Philip Whyte mentioned the Christie commission. My view is that progress on Christie has been woeful, but has any research been done on that? We certainly have not got to a position where we are able to shift to prevention, particularly in health, but has research been done on what progress has been made and why it has been so slow?
I think that some stuff was done on Christie 10 years on, but I am not sure how in-depth it was. It is difficult because, particularly with a fixed budget, there is a trade-off—if you put more money into prevention, that might mean less money for treatment. However, it is clear that we need to see a shift in that regard.
We recently did a bit of work on that. We know that the incidences of cancer, obesity and cardiovascular disease are all far higher in deprived communities than they are in non-deprived communities. As such, there is preventative stuff that needs to happen, which requires funding and a specific focus on deprivation, but that equally follows through into treatment and things such as early diagnosis and screening.
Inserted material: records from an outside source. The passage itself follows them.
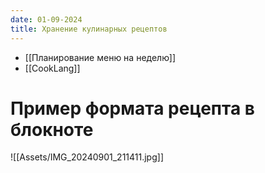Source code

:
 ```yaml
---
date: 01-09-2024
title: Хранение кулинарных рецептов
---
```

- [[Планирование меню на неделю]]
- [[CookLang]]

# Пример формата рецепта в блокноте

![[Assets/IMG_20240901_211411.jpg]]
We have both of those things to an extent. We have action to try to stop smoking and promote healthier lifestyles. As a result of the pandemic, we have started to see more action on early diagnosis, particularly around cancer with the establishment of the early diagnostic centres. However, something is still missing on both of those. This is not a scientific approach but, if you look at various strategies on cancer, obesity and so on and do a “control F” search to look for “deprivation”, you might find a sentence that says that people in deprived communities are more at risk of those diseases and illnesses, but you will not find any actions that specifically target such communities, either through prevention or treatment.
That is something that we potentially miss, although we know where the higher incidences and risk factors are. That is often because, if you have a limited pot of money, you try to spread it across prevention and treatment, and you probably want to spread it across everyone. We have done a lot of research on the link between health and prosperity. If you want to start to address regional inequalities, you need to get right to the heart of the issues that deprivation causes. Within health—again, I am not a health expert—that needs to come with a specific focus, in the health system and in funding, on diagnosis, treatment and prevention in those communities, which we have not seen to date.
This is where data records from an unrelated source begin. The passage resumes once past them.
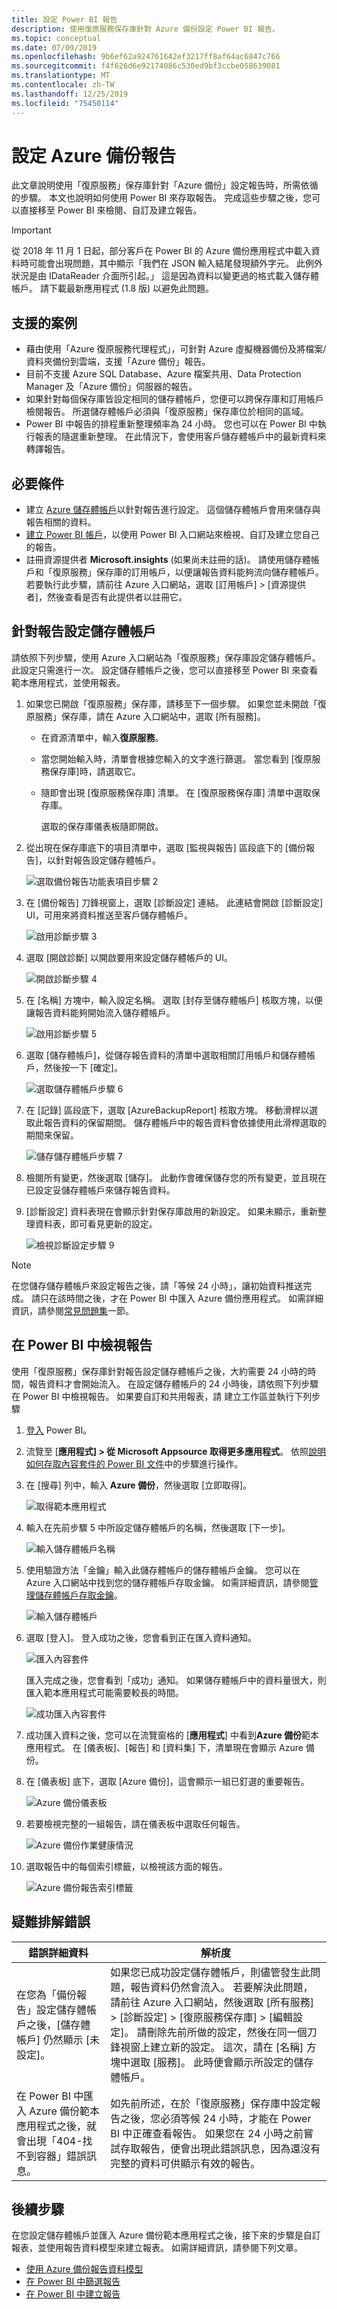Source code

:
 ```yaml
---
title: 設定 Power BI 報告
description: 使用復原服務保存庫針對 Azure 備份設定 Power BI 報告。
ms.topic: conceptual
ms.date: 07/09/2019
ms.openlocfilehash: 9b6ef62a924761642ef3217ff8af64ac6847c766
ms.sourcegitcommit: f4f626d6e92174086c530ed9bf3ccbe058639081
ms.translationtype: MT
ms.contentlocale: zh-TW
ms.lasthandoff: 12/25/2019
ms.locfileid: "75450114"
---
```

# <a name="configure-azure-backup-reports"></a>設定 Azure 備份報告

此文章說明使用「復原服務」保存庫針對「Azure 備份」設定報告時，所需依循的步驟。 本文也說明如何使用 Power BI 來存取報告。 完成這些步驟之後，您可以直接移至 Power BI 來檢閱、自訂及建立報告。

> [!IMPORTANT]
> 從 2018 年 11 月 1 日起，部分客戶在 Power BI 的 Azure 備份應用程式中載入資料時可能會出現問題，其中顯示「我們在 JSON 輸入結尾發現額外字元。 此例外狀況是由 IDataReader 介面所引起。」
這是因為資料以變更過的格式載入儲存體帳戶。
請下載最新應用程式 (1.8 版) 以避免此問題。
>
>

## <a name="supported-scenarios"></a>支援的案例

- 藉由使用「Azure 復原服務代理程式」，可針對 Azure 虛擬機器備份及將檔案/資料夾備份到雲端，支援「Azure 備份」報告。
- 目前不支援 Azure SQL Database、Azure 檔案共用、Data Protection Manager 及「Azure 備份」伺服器的報告。
- 如果針對每個保存庫皆設定相同的儲存體帳戶，您便可以跨保存庫和訂用帳戶檢閱報告。 所選儲存體帳戶必須與「復原服務」保存庫位於相同的區域。
- Power BI 中報告的排程重新整理頻率為 24 小時。 您也可以在 Power BI 中執行報表的隨選重新整理。 在此情況下，會使用客戶儲存體帳戶中的最新資料來轉譯報告。

## <a name="prerequisites"></a>必要條件

- 建立 [Azure 儲存體帳戶](../storage/common/storage-quickstart-create-account.md)以針對報告進行設定。 這個儲存體帳戶會用來儲存與報告相關的資料。
- [建立 Power BI 帳戶](https://powerbi.microsoft.com/landing/signin/)，以使用 Power BI 入口網站來檢視、自訂及建立您自己的報告。
- 註冊資源提供者 **Microsoft.insights** (如果尚未註冊的話)。 請使用儲存體帳戶和「復原服務」保存庫的訂用帳戶，以便讓報告資料能夠流向儲存體帳戶。 若要執行此步驟，請前往 Azure 入口網站，選取 [訂用帳戶] > [資源提供者]，然後查看是否有此提供者以註冊它。

## <a name="configure-storage-account-for-reports"></a>針對報告設定儲存體帳戶

請依照下列步驟，使用 Azure 入口網站為「復原服務」保存庫設定儲存體帳戶。 此設定只需進行一次。 設定儲存體帳戶之後，您可以直接移至 Power BI 來查看範本應用程式，並使用報表。

1. 如果您已開啟「復原服務」保存庫，請移至下一個步驟。 如果您並未開啟「復原服務」保存庫，請在 Azure 入口網站中，選取 [所有服務]。

   - 在資源清單中，輸入**復原服務**。
   - 當您開始輸入時，清單會根據您輸入的文字進行篩選。 當您看到 [復原服務保存庫]時，請選取它。
   - 隨即會出現 [復原服務保存庫] 清單。 在 [復原服務保存庫] 清單中選取保存庫。

     選取的保存庫儀表板隨即開啟。
2. 從出現在保存庫底下的項目清單中，選取 [監視與報告] 區段底下的 [備份報告]，以針對報告設定儲存體帳戶。

      ![選取備份報告功能表項目步驟 2](./media/backup-azure-configure-reports/backup-reports-settings.PNG)
3. 在 [備份報告] 刀鋒視窗上，選取 [診斷設定] 連結。 此連結會開啟 [診斷設定] UI，可用來將資料推送至客戶儲存體帳戶。

      ![啟用診斷步驟 3](./media/backup-azure-configure-reports/backup-azure-configure-reports.png)
4. 選取 [開啟診斷] 以開啟要用來設定儲存體帳戶的 UI。

      ![開啟診斷步驟 4](./media/backup-azure-configure-reports/enable-diagnostics.png)
5. 在 [名稱] 方塊中，輸入設定名稱。 選取 [封存至儲存體帳戶] 核取方塊，以便讓報告資料能夠開始流入儲存體帳戶。

      ![啟用診斷步驟 5](./media/backup-azure-configure-reports/select-setting-name.png)
6. 選取 [儲存體帳戶]，從儲存報告資料的清單中選取相關訂用帳戶和儲存體帳戶，然後按一下 [確定]。

      ![選取儲存體帳戶步驟 6](./media/backup-azure-configure-reports/select-subscription-sa.png)
7. 在 [記錄] 區段底下，選取 [AzureBackupReport] 核取方塊。 移動滑桿以選取此報告資料的保留期間。 儲存體帳戶中的報告資料會依據使用此滑桿選取的期間來保留。

      ![儲存儲存體帳戶步驟 7](./media/backup-azure-configure-reports/save-diagnostic-settings.png)
8. 檢閱所有變更，然後選取 [儲存]。 此動作會確保儲存您的所有變更，並且現在已設定妥儲存體帳戶來儲存報告資料。

9. [診斷設定] 資料表現在會顯示針對保存庫啟用的新設定。 如果未顯示，重新整理資料表，即可看見更新的設定。

      ![檢視診斷設定步驟 9](./media/backup-azure-configure-reports/diagnostic-setting-row.png)

> [!NOTE]
> 在您儲存儲存體帳戶來設定報告之後，請「等候 24 小時」，讓初始資料推送完成。 請只在該時間之後，才在 Power BI 中匯入 Azure 備份應用程式。 如需詳細資訊，請參閱[常見問題集](backup-azure-monitor-alert-faq.md)一節。
>
>

## <a name="view-reports-in-power-bi"></a>在 Power BI 中檢視報告

使用「復原服務」保存庫針對報告設定儲存體帳戶之後，大約需要 24 小時的時間，報告資料才會開始流入。 在設定儲存體帳戶的 24 小時後，請依照下列步驟在 Power BI 中檢視報告。
如果要自訂和共用報表，請 建立工作區並執行下列步驟

1. [登入](https://powerbi.microsoft.com/landing/signin/) Power BI。
2. 流覽至 [**應用程式] > 從 Microsoft Appsource 取得更多應用程式**。 依照[說明如何存取內容套件的 Power BI 文件](https://powerbi.microsoft.com/documentation/powerbi-content-packs-services/)中的步驟進行操作。

3. 在 [搜尋] 列中，輸入 **Azure 備份**，然後選取 [立即取得]。

      ![取得範本應用程式](./media/backup-azure-configure-reports/template-app-get.png)
4. 輸入在先前步驟 5 中所設定儲存體帳戶的名稱，然後選取 [下一步]。

    ![輸入儲存體帳戶名稱](./media/backup-azure-configure-reports/content-pack-storage-account-name.png)
5. 使用驗證方法「金鑰」輸入此儲存體帳戶的儲存體帳戶金鑰。 您可以在 Azure 入口網站中找到您的儲存體帳戶存取金鑰。 如需詳細資訊，請參閱[管理儲存體帳戶存取金鑰](../storage/common/storage-account-keys-manage.md)。

     ![輸入儲存體帳戶](./media/backup-azure-configure-reports/content-pack-storage-account-key.png) <br/>

6. 選取 [登入]。 登入成功之後，您會看到正在匯入資料通知。

    ![匯入內容套件](./media/backup-azure-configure-reports/content-pack-importing-data.png) <br/>

    匯入完成之後，您會看到「成功」通知。 如果儲存體帳戶中的資料量很大，則匯入範本應用程式可能需要較長的時間。

    ![成功匯入內容套件](./media/backup-azure-configure-reports/content-pack-import-success.png) <br/>

7. 成功匯入資料之後，您可以在流覽窗格的 [**應用程式**] 中看到**Azure 備份**範本應用程式。 在 [儀表板]、[報告] 和 [資料集] 下，清單現在會顯示 Azure 備份。

8. 在 [儀表板] 底下，選取 [Azure 備份]，這會顯示一組已釘選的重要報告。

      ![Azure 備份儀表板](./media/backup-azure-configure-reports/azure-backup-dashboard.png) <br/>
9. 若要檢視完整的一組報告，請在儀表板中選取任何報告。

      ![Azure 備份作業健康情況](./media/backup-azure-configure-reports/azure-backup-job-health.png) <br/>
10. 選取報告中的每個索引標籤，以檢視該方面的報告。

      ![Azure 備份報告索引標籤](./media/backup-azure-configure-reports/reports-tab-view.png)

## <a name="troubleshooting-errors"></a>疑難排解錯誤

| 錯誤詳細資料 | 解析度 |
| --- | --- |
| 在您為「備份報告」設定儲存體帳戶之後，[儲存體帳戶] 仍然顯示 [未設定]。 | 如果您已成功設定儲存體帳戶，則儘管發生此問題，報告資料仍然會流入。 若要解決此問題，請前往 Azure 入口網站，然後選取 [所有服務] > [診斷設定] > [復原服務保存庫] > [編輯設定]。 請刪除先前所做的設定，然後在同一個刀鋒視窗上建立新的設定。 這次，請在 [名稱] 方塊中選取 [服務]。 此時便會顯示所設定的儲存體帳戶。 |
|在 Power BI 中匯入 Azure 備份範本應用程式之後，就會出現「404-找不到容器」錯誤訊息。 | 如先前所述，在於「復原服務」保存庫中設定報告之後，您必須等候 24 小時，才能在 Power BI 中正確查看報告。 如果您在 24 小時之前嘗試存取報告，便會出現此錯誤訊息，因為還沒有完整的資料可供顯示有效的報告。 |

## <a name="next-steps"></a>後續步驟

在您設定儲存體帳戶並匯入 Azure 備份範本應用程式之後，接下來的步驟是自訂報表，並使用報告資料模型來建立報表。 如需詳細資訊，請參閱下列文章。

- [使用 Azure 備份報告資料模型](backup-azure-reports-data-model.md)
- [在 Power BI 中篩選報告](https://powerbi.microsoft.com/documentation/powerbi-service-about-filters-and-highlighting-in-reports/)
- [在 Power BI 中建立報告](https://powerbi.microsoft.com/documentation/powerbi-service-create-a-new-report/)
I thank the witnesses for their evidence and for giving us their time. If the witnesses would like to raise any further evidence with the committee, they can do so in writing—the clerks will be happy to liaise on how to do that.
We intend to continue taking evidence in our inquiry in November, before we hear from the Scottish Government at our meeting on 8 December. The committee’s next meeting will be on 17 November, when we will continue our inquiry by looking in more detail at early retirement as a driver of economic inactivity.
That concludes the public part of our meeting.